When the American founders crafted the arguments we find within the Declaration of Independence, they positioned them in terms of human nature, as determined by the Creator. The individual rights that were subsequently delineated were derived from this understanding of “human nature under God”, to borrow Miss O’Connor’s expression one more time. By situating freedom and rights within the context of “the laws of nature” and of “nature’s God”, they were explicitly elevating the discussion above the transactional, placing the justification for such things beyond the reach of time and, importantly, above the authority of any government. (e.g. certain rights are “inalienable”)
Many Evangelical writers, in my experience, habitually gravitate toward reasoning about moral questions in a largely transactional way. I have wondered (speculation alert!) if transactional thinking is more prevalent among protestant writers because the entire Reformation project originated, and has always revolved around, the question of moral standing.

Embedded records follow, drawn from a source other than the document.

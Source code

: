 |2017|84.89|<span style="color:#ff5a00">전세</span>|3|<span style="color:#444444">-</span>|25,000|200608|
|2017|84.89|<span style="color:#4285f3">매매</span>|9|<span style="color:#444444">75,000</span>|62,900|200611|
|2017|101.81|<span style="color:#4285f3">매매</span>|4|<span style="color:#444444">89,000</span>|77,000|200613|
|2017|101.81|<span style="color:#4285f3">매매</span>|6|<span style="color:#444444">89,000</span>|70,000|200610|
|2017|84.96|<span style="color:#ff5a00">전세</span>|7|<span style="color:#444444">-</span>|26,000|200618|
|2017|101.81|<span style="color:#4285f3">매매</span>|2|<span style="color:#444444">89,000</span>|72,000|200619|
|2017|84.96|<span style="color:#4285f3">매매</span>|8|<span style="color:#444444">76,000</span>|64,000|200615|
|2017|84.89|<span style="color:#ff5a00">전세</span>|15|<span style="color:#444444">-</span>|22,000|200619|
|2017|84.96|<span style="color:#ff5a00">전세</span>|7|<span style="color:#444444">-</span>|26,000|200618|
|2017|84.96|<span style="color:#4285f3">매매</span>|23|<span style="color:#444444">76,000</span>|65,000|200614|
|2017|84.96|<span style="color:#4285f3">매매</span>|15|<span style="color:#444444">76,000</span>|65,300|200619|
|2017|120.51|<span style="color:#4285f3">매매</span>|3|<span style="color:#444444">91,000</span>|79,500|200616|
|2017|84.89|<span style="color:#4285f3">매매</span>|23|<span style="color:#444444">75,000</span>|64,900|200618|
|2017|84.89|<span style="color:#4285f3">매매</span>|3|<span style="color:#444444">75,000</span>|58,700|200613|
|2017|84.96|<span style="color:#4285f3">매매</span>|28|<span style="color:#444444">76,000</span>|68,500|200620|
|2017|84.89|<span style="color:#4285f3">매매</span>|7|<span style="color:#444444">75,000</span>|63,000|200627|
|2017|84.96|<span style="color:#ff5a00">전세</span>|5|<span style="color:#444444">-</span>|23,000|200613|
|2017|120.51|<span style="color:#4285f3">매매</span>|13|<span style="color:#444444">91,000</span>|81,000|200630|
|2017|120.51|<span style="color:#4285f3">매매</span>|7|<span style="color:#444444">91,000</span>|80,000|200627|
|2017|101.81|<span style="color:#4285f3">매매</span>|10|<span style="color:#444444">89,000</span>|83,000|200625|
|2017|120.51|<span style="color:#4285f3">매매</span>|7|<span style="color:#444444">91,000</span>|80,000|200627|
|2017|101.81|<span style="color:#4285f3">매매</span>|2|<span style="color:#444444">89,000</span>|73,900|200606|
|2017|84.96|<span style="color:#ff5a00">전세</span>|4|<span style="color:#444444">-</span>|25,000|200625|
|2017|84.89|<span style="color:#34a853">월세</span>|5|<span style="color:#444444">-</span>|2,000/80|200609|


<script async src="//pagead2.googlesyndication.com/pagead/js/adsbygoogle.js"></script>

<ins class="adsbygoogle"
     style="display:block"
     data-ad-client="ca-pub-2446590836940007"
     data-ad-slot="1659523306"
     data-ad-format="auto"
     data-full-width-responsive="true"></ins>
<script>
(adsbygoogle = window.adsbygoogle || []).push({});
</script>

How an action or issue affects one’s standing in regard to salvation is the first and central question asked by much of Evangelical punditry, when a moral conundrum presents itself. It is an important question, to be sure. “It’s YUGE!”, to quote a certain presidential candidate. But it is not the only question. One’s salvation is not the end, after all, but the beginning of something. Confining our assessment of moral questions only to the implications those questions hold for our ultimate moral standing is inadequate to the current moment. In any case, it is not an approach likely to yield sufficient insight into how to fulfill God’s purpose for us as human beings who are actually in the world.

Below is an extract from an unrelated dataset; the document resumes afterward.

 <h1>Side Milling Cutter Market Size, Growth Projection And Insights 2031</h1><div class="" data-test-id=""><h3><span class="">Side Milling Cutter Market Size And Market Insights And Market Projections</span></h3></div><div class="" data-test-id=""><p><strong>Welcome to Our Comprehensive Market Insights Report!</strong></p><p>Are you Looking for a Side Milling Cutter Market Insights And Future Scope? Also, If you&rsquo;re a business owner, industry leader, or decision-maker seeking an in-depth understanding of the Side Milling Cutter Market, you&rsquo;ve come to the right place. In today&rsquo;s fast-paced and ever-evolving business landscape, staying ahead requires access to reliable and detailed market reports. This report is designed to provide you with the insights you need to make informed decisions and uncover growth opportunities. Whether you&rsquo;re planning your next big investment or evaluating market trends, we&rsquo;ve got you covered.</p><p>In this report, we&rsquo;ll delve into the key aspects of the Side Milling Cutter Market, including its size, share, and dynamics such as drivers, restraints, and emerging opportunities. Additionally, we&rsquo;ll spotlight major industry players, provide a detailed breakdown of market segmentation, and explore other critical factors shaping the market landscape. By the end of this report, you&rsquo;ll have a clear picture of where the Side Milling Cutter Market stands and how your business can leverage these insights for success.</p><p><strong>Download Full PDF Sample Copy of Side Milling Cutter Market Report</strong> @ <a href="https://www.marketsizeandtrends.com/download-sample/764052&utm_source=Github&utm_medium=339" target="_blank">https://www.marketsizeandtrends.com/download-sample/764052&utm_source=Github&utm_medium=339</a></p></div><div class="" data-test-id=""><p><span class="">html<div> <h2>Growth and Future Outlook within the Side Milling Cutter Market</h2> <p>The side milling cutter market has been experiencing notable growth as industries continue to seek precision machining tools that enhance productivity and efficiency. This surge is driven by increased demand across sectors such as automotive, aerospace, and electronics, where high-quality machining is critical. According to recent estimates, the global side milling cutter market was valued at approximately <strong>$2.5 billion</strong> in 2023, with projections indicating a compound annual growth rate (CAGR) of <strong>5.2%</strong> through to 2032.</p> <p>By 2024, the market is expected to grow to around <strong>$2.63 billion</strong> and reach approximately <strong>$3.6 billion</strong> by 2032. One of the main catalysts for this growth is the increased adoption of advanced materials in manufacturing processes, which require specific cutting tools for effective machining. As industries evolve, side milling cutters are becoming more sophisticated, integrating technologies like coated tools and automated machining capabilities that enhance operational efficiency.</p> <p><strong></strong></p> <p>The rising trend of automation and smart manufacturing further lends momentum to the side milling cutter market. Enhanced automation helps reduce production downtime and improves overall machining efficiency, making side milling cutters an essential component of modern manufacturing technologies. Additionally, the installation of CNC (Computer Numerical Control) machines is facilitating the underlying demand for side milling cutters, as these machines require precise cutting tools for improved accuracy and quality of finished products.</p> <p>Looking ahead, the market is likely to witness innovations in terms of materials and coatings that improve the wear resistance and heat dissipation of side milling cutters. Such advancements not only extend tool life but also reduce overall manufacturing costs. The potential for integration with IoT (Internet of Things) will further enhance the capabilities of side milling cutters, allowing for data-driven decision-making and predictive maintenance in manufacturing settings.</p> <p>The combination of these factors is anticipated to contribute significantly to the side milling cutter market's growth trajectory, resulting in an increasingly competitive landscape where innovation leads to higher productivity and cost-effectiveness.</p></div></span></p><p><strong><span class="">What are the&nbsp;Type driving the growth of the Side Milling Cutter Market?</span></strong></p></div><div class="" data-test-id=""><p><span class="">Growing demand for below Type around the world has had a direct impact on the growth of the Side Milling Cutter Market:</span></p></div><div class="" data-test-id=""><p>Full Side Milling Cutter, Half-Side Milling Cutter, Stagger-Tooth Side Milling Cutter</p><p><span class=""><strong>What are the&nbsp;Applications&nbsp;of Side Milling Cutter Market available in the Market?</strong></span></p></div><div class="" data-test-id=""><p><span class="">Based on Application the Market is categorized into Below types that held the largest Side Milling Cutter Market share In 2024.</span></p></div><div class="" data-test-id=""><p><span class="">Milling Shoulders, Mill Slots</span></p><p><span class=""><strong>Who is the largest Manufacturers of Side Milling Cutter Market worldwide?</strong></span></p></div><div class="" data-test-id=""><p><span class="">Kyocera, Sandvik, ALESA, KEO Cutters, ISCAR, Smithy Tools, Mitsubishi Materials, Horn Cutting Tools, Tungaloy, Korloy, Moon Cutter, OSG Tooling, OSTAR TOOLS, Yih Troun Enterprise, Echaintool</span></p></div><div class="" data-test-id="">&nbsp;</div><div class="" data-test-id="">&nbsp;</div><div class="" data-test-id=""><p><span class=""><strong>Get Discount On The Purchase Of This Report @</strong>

Now, there are exceptions to every rule. It is absolutely the case that there is a growing number of Evangelical believers, notwithstanding having been ill-served by some of their institutions, who are nevertheless awake to the fact that the real battle we are facing against an adversarial culture, a battle subtly camouflaged as a dispute over what we can do, is really a battle over what we are for - over what it means to be human.

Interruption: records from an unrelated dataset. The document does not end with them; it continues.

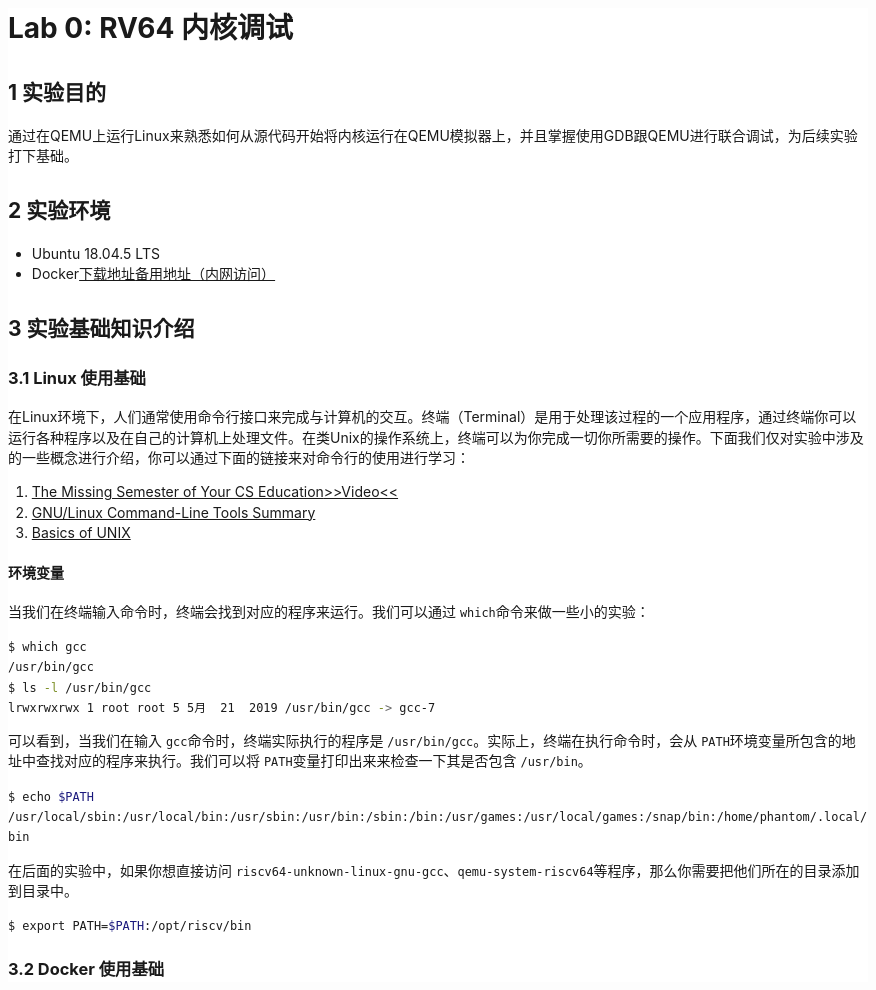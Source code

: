 # Lab 0: RV64 内核调试

## 1 实验目的

通过在QEMU上运行Linux来熟悉如何从源代码开始将内核运行在QEMU模拟器上，并且掌握使用GDB跟QEMU进行联合调试，为后续实验打下基础。

## 2 实验环境

- Ubuntu 18.04.5 LTS
- Docker[下载地址](https://magiclink.teambition.com/shares/5f6ee504674e61d264aa0ef8)[备用地址（内网访问）](ftp://party:party@zju.phvntom.tech/Samsung_T5/Jinyan/tmp/oslab.tar)

## 3 实验基础知识介绍

### 3.1 Linux 使用基础

在Linux环境下，人们通常使用命令行接口来完成与计算机的交互。终端（Terminal）是用于处理该过程的一个应用程序，通过终端你可以运行各种程序以及在自己的计算机上处理文件。在类Unix的操作系统上，终端可以为你完成一切你所需要的操作。下面我们仅对实验中涉及的一些概念进行介绍，你可以通过下面的链接来对命令行的使用进行学习：

1. [The Missing Semester of Your CS Education](https://missing-semester-cn.github.io/2020/shell-tools)[&gt;&gt;Video&lt;&lt;](https://www.bilibili.com/video/BV1x7411H7wa?p=2)
2. [GNU/Linux Command-Line Tools Summary](https://tldp.org/LDP/GNU-Linux-Tools-Summary/html/index.html)
3. [Basics of UNIX](https://github.com/berkeley-scf/tutorial-unix-basics)

#### 环境变量

当我们在终端输入命令时，终端会找到对应的程序来运行。我们可以通过 `which`命令来做一些小的实验：

```bash
$ which gcc
/usr/bin/gcc
$ ls -l /usr/bin/gcc
lrwxrwxrwx 1 root root 5 5月  21  2019 /usr/bin/gcc -> gcc-7
```

可以看到，当我们在输入 `gcc`命令时，终端实际执行的程序是 `/usr/bin/gcc`。实际上，终端在执行命令时，会从 `PATH`环境变量所包含的地址中查找对应的程序来执行。我们可以将 `PATH`变量打印出来来检查一下其是否包含 `/usr/bin`。

```bash
$ echo $PATH
/usr/local/sbin:/usr/local/bin:/usr/sbin:/usr/bin:/sbin:/bin:/usr/games:/usr/local/games:/snap/bin:/home/phantom/.local/bin
```

在后面的实验中，如果你想直接访问 `riscv64-unknown-linux-gnu-gcc`、`qemu-system-riscv64`等程序，那么你需要把他们所在的目录添加到目录中。

```bash
$ export PATH=$PATH:/opt/riscv/bin
```

### 3.2 Docker 使用基础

The Catholics and Orthodox, at least the ones who are especially thoughtful, have apparently been manning this particular rampart, waiting for others to join them, for quite a long time now.
Where the battle rages, there the loyalty of the soldier is proved; and to be steady on all the battlefield besides, is mere flight and disgrace if he flinches at that point. - Author unknown, some say Martin Luther
It must be easy to write stuff like this if you're heterosexual. I'd take this more seriously if instead of using homosexuality as his one and only example of transactional religion, the author had used DIVORCE as the example. Jesus condemns divorce nine times in the Gospels, and in the last century we've seen every Christian denomination and every mostly Christian society struggle with the sheer misery caused by traditional Christian views on divorce. Christians can maybe cite a translation problem or two from Aramaic, or something like that, but they can't exactly come out and say "um, well... Jesus was wrong about divorce" even though that's obviously what most of them quite literally believe without admitting it to themselves. Seems pretty "transactional."
The local Catholic and Orthodox efforts (ministries) toward the poor are the ones who do not give this view of human nature under God. The poor they encounter are not fit for conversion into their communities but are perpetual victims of injustice. (Be sure to celebrate Mental Health Awareness this month!) The solutions are all material and financial, while assuring their permanent place as medical patients.
We evangelicals in service to the poor are pilloried as fundamentalist rule-enforcers, which as you point out, is bait we often take. However, at least we see this view of Man under God (anthropology) as implicit in our curriculum (teaching) if we cannot yet make ourselves express it more explicitly.
But make no mistake the Church's teaching to the down and out are where the rubber meets the road on this subject.